EXERCISE OBJECTIVE =>
When you transcribe the entries, reproduce every character and exclude the images.
**** EXTRACTED ENTRIES
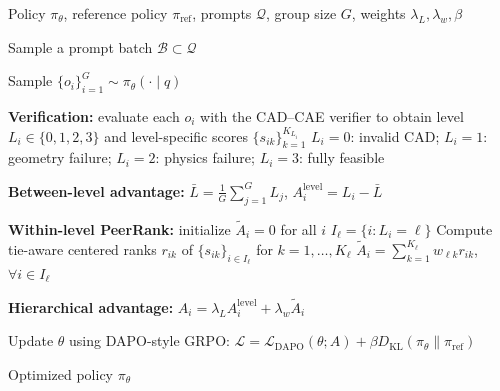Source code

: \begin{algorithm}[h]
\caption{\textbf{Hierarchical Balanced GRPO.}}
\label{alg:hierarchical_grpo}
\begin{algorithmic}[1]
\REQUIRE Policy $\pi_\theta$, reference policy $\pi_{\mathrm{ref}}$,
prompts $\mathcal{Q}$, group size $G$, weights $\lambda_L,\lambda_w,\beta$

    \STATE Sample a prompt batch $\mathcal{B}\subset\mathcal{Q}$

        \STATE Sample $\{o_i\}_{i=1}^{G}\sim\pi_\theta(\cdot\mid q)$

        \STATE \textbf{Verification:}
        evaluate each $o_i$ with the CAD--CAE verifier to obtain
        level $L_i\in\{0,1,2,3\}$ and level-specific scores
        $\{s_{ik}\}_{k=1}^{K_{L_i}}$
        \STATE \hspace{\algorithmicindent}
        $L_i=0$: invalid CAD;\;
        $L_i=1$: geometry failure;\;
        $L_i=2$: physics failure;\;
        $L_i=3$: fully feasible

        \STATE \textbf{Between-level advantage:}
        $\bar L=\frac{1}{G}\sum_{j=1}^{G}L_j$,\quad
        $A_i^{\mathrm{level}}=L_i-\bar L$

        \STATE \textbf{Within-level PeerRank:}
        initialize $\widetilde A_i=0$ for all $i$
            \STATE $I_\ell=\{i:L_i=\ell\}$
                \STATE Compute tie-aware centered ranks
                $r_{ik}$ of $\{s_{ik}\}_{i\in I_\ell}$
                for $k=1,\ldots,K_\ell$
                \STATE $\widetilde A_i
                =\sum_{k=1}^{K_\ell}w_{\ell k}r_{ik}$,
                \quad $\forall i\in I_\ell$
            \ENDIF
        \ENDFOR

        \STATE \textbf{Hierarchical advantage:}\quad
        $A_i=\lambda_L A_i^{\mathrm{level}}
        +\lambda_w\widetilde A_i$
    \ENDFOR

    \STATE Update $\theta$ using DAPO-style GRPO:
    $\mathcal{L}
    =\mathcal{L}_{\mathrm{DAPO}}(\theta;A)
    +\beta D_{\mathrm{KL}}(\pi_\theta\|\pi_{\mathrm{ref}})$
\ENDFOR

\RETURN Optimized policy $\pi_\theta$
\end{algorithmic}
\end{algorithm}
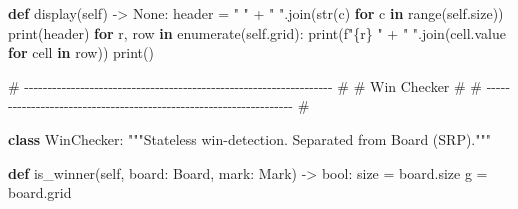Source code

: \documentclass[11pt]{article}
\newenvironment{Shaded}{\begin{snugshade}}{\end{snugshade}}
\newcommand{\BuiltInTok}[1]{\textcolor[rgb]{0.50,0.55,0.55}{#1}}
\newcommand{\CommentTok}[1]{\textcolor[rgb]{0.48,0.49,0.49}{#1}}
\newcommand{\ControlFlowTok}[1]{\textcolor[rgb]{0.99,0.74,0.29}{\textbf{#1}}}
\newcommand{\KeywordTok}[1]{\textcolor[rgb]{0.81,0.81,0.76}{\textbf{#1}}}
\newcommand{\NormalTok}[1]{\textcolor[rgb]{0.81,0.81,0.76}{#1}}
\newcommand{\OperatorTok}[1]{\textcolor[rgb]{0.81,0.81,0.76}{#1}}
\newcommand{\SpecialCharTok}[1]{\textcolor[rgb]{0.24,0.68,0.91}{#1}}
\newcommand{\SpecialStringTok}[1]{\textcolor[rgb]{0.85,0.27,0.33}{#1}}
\newcommand{\StringTok}[1]{\textcolor[rgb]{0.96,0.31,0.31}{#1}}
\newcommand{\VariableTok}[1]{\textcolor[rgb]{0.15,0.68,0.68}{#1}}
\begin{document}
\begin{Shaded}
\begin{Highlighting}[]
    \KeywordTok{def}\NormalTok{ display(}\VariableTok{self}\NormalTok{) }\OperatorTok{{-}\textgreater{}} \VariableTok{None}\NormalTok{:}
\NormalTok{        header }\OperatorTok{=} \StringTok{"  "} \OperatorTok{+} \StringTok{" "}\NormalTok{.join(}\BuiltInTok{str}\NormalTok{(c) }\ControlFlowTok{for}\NormalTok{ c }\KeywordTok{in} \BuiltInTok{range}\NormalTok{(}\VariableTok{self}\NormalTok{.size))}
        \BuiltInTok{print}\NormalTok{(header)}
        \ControlFlowTok{for}\NormalTok{ r, row }\KeywordTok{in} \BuiltInTok{enumerate}\NormalTok{(}\VariableTok{self}\NormalTok{.grid):}
            \BuiltInTok{print}\NormalTok{(}\SpecialStringTok{f"}\SpecialCharTok{\{}\NormalTok{r}\SpecialCharTok{\}}\SpecialStringTok{ "} \OperatorTok{+} \StringTok{" "}\NormalTok{.join(cell.value }\ControlFlowTok{for}\NormalTok{ cell }\KeywordTok{in}\NormalTok{ row))}
        \BuiltInTok{print}\NormalTok{()}


\CommentTok{\# {-}{-}{-}{-}{-}{-}{-}{-}{-}{-}{-}{-}{-}{-}{-}{-}{-}{-}{-}{-}{-}{-}{-}{-}{-}{-}{-}{-}{-}{-}{-}{-}{-}{-}{-}{-}{-}{-}{-}{-}{-}{-}{-}{-}{-}{-}{-}{-}{-}{-}{-}{-}{-}{-}{-}{-}{-}{-}{-}{-}{-}{-}{-}{-}{-}{-} \#}
\CommentTok{\# Win Checker                                                         \#}
\CommentTok{\# {-}{-}{-}{-}{-}{-}{-}{-}{-}{-}{-}{-}{-}{-}{-}{-}{-}{-}{-}{-}{-}{-}{-}{-}{-}{-}{-}{-}{-}{-}{-}{-}{-}{-}{-}{-}{-}{-}{-}{-}{-}{-}{-}{-}{-}{-}{-}{-}{-}{-}{-}{-}{-}{-}{-}{-}{-}{-}{-}{-}{-}{-}{-}{-}{-}{-} \#}

\KeywordTok{class}\NormalTok{ WinChecker:}
    \CommentTok{"""Stateless win{-}detection. Separated from Board (SRP)."""}

    \KeywordTok{def}\NormalTok{ is\_winner(}\VariableTok{self}\NormalTok{, board: Board, mark: Mark) }\OperatorTok{{-}\textgreater{}} \BuiltInTok{bool}\NormalTok{:}
\NormalTok{        size }\OperatorTok{=}\NormalTok{ board.size}
\NormalTok{        g }\OperatorTok{=}\NormalTok{ board.grid}


\end{Highlighting}
\end{Shaded}
\end{document}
********
SOLUTION TO THE EXERCISE =>
Source code

: \begin{algorithm}[h]
\caption{\textbf{Hierarchical Balanced GRPO.}}
\label{alg:hierarchical_grpo}
\begin{algorithmic}[1]
\REQUIRE Policy $\pi_\theta$, reference policy $\pi_{\mathrm{ref}}$,
prompts $\mathcal{Q}$, group size $G$, weights $\lambda_L,\lambda_w,\beta$

    \STATE Sample a prompt batch $\mathcal{B}\subset\mathcal{Q}$

        \STATE Sample $\{o_i\}_{i=1}^{G}\sim\pi_\theta(\cdot\mid q)$

        \STATE \textbf{Verification:}
        evaluate each $o_i$ with the CAD--CAE verifier to obtain
        level $L_i\in\{0,1,2,3\}$ and level-specific scores
        $\{s_{ik}\}_{k=1}^{K_{L_i}}$
        \STATE \hspace{\algorithmicindent}
        $L_i=0$: invalid CAD;\;
        $L_i=1$: geometry failure;\;
        $L_i=2$: physics failure;\;
        $L_i=3$: fully feasible

        \STATE \textbf{Between-level advantage:}
        $\bar L=\frac{1}{G}\sum_{j=1}^{G}L_j$,\quad
        $A_i^{\mathrm{level}}=L_i-\bar L$

        \STATE \textbf{Within-level PeerRank:}
        initialize $\widetilde A_i=0$ for all $i$
            \STATE $I_\ell=\{i:L_i=\ell\}$
                \STATE Compute tie-aware centered ranks
                $r_{ik}$ of $\{s_{ik}\}_{i\in I_\ell}$
                for $k=1,\ldots,K_\ell$
                \STATE $\widetilde A_i
                =\sum_{k=1}^{K_\ell}w_{\ell k}r_{ik}$,
                \quad $\forall i\in I_\ell$
            \ENDIF
        \ENDFOR

        \STATE \textbf{Hierarchical advantage:}\quad
        $A_i=\lambda_L A_i^{\mathrm{level}}
        +\lambda_w\widetilde A_i$
    \ENDFOR

    \STATE Update $\theta$ using DAPO-style GRPO:
    $\mathcal{L}
    =\mathcal{L}_{\mathrm{DAPO}}(\theta;A)
    +\beta D_{\mathrm{KL}}(\pi_\theta\|\pi_{\mathrm{ref}})$
\ENDFOR

\RETURN Optimized policy $\pi_\theta$
\end{algorithmic}
\end{algorithm}
Source code

: \documentclass[11pt]{article}
\newenvironment{Shaded}{\begin{snugshade}}{\end{snugshade}}
\newcommand{\BuiltInTok}[1]{\textcolor[rgb]{0.50,0.55,0.55}{#1}}
\newcommand{\CommentTok}[1]{\textcolor[rgb]{0.48,0.49,0.49}{#1}}
\newcommand{\ControlFlowTok}[1]{\textcolor[rgb]{0.99,0.74,0.29}{\textbf{#1}}}
\newcommand{\KeywordTok}[1]{\textcolor[rgb]{0.81,0.81,0.76}{\textbf{#1}}}
\newcommand{\NormalTok}[1]{\textcolor[rgb]{0.81,0.81,0.76}{#1}}
\newcommand{\OperatorTok}[1]{\textcolor[rgb]{0.81,0.81,0.76}{#1}}
\newcommand{\SpecialCharTok}[1]{\textcolor[rgb]{0.24,0.68,0.91}{#1}}
\newcommand{\SpecialStringTok}[1]{\textcolor[rgb]{0.85,0.27,0.33}{#1}}
\newcommand{\StringTok}[1]{\textcolor[rgb]{0.96,0.31,0.31}{#1}}
\newcommand{\VariableTok}[1]{\textcolor[rgb]{0.15,0.68,0.68}{#1}}
\begin{document}
\begin{Shaded}
\begin{Highlighting}[]
    \KeywordTok{def}\NormalTok{ display(}\VariableTok{self}\NormalTok{) }\OperatorTok{{-}\textgreater{}} \VariableTok{None}\NormalTok{:}
\NormalTok{        header }\OperatorTok{=} \StringTok{"  "} \OperatorTok{+} \StringTok{" "}\NormalTok{.join(}\BuiltInTok{str}\NormalTok{(c) }\ControlFlowTok{for}\NormalTok{ c }\KeywordTok{in} \BuiltInTok{range}\NormalTok{(}\VariableTok{self}\NormalTok{.size))}
        \BuiltInTok{print}\NormalTok{(header)}
        \ControlFlowTok{for}\NormalTok{ r, row }\KeywordTok{in} \BuiltInTok{enumerate}\NormalTok{(}\VariableTok{self}\NormalTok{.grid):}
            \BuiltInTok{print}\NormalTok{(}\SpecialStringTok{f"}\SpecialCharTok{\{}\NormalTok{r}\SpecialCharTok{\}}\SpecialStringTok{ "} \OperatorTok{+} \StringTok{" "}\NormalTok{.join(cell.value }\ControlFlowTok{for}\NormalTok{ cell }\KeywordTok{in}\NormalTok{ row))}
        \BuiltInTok{print}\NormalTok{()}


\CommentTok{\# {-}{-}{-}{-}{-}{-}{-}{-}{-}{-}{-}{-}{-}{-}{-}{-}{-}{-}{-}{-}{-}{-}{-}{-}{-}{-}{-}{-}{-}{-}{-}{-}{-}{-}{-}{-}{-}{-}{-}{-}{-}{-}{-}{-}{-}{-}{-}{-}{-}{-}{-}{-}{-}{-}{-}{-}{-}{-}{-}{-}{-}{-}{-}{-}{-}{-} \#}
\CommentTok{\# Win Checker                                                         \#}
\CommentTok{\# {-}{-}{-}{-}{-}{-}{-}{-}{-}{-}{-}{-}{-}{-}{-}{-}{-}{-}{-}{-}{-}{-}{-}{-}{-}{-}{-}{-}{-}{-}{-}{-}{-}{-}{-}{-}{-}{-}{-}{-}{-}{-}{-}{-}{-}{-}{-}{-}{-}{-}{-}{-}{-}{-}{-}{-}{-}{-}{-}{-}{-}{-}{-}{-}{-}{-} \#}

\KeywordTok{class}\NormalTok{ WinChecker:}
    \CommentTok{"""Stateless win{-}detection. Separated from Board (SRP)."""}

    \KeywordTok{def}\NormalTok{ is\_winner(}\VariableTok{self}\NormalTok{, board: Board, mark: Mark) }\OperatorTok{{-}\textgreater{}} \BuiltInTok{bool}\NormalTok{:}
\NormalTok{        size }\OperatorTok{=}\NormalTok{ board.size}
\NormalTok{        g }\OperatorTok{=}\NormalTok{ board.grid}


\end{Highlighting}
\end{Shaded}
\end{document}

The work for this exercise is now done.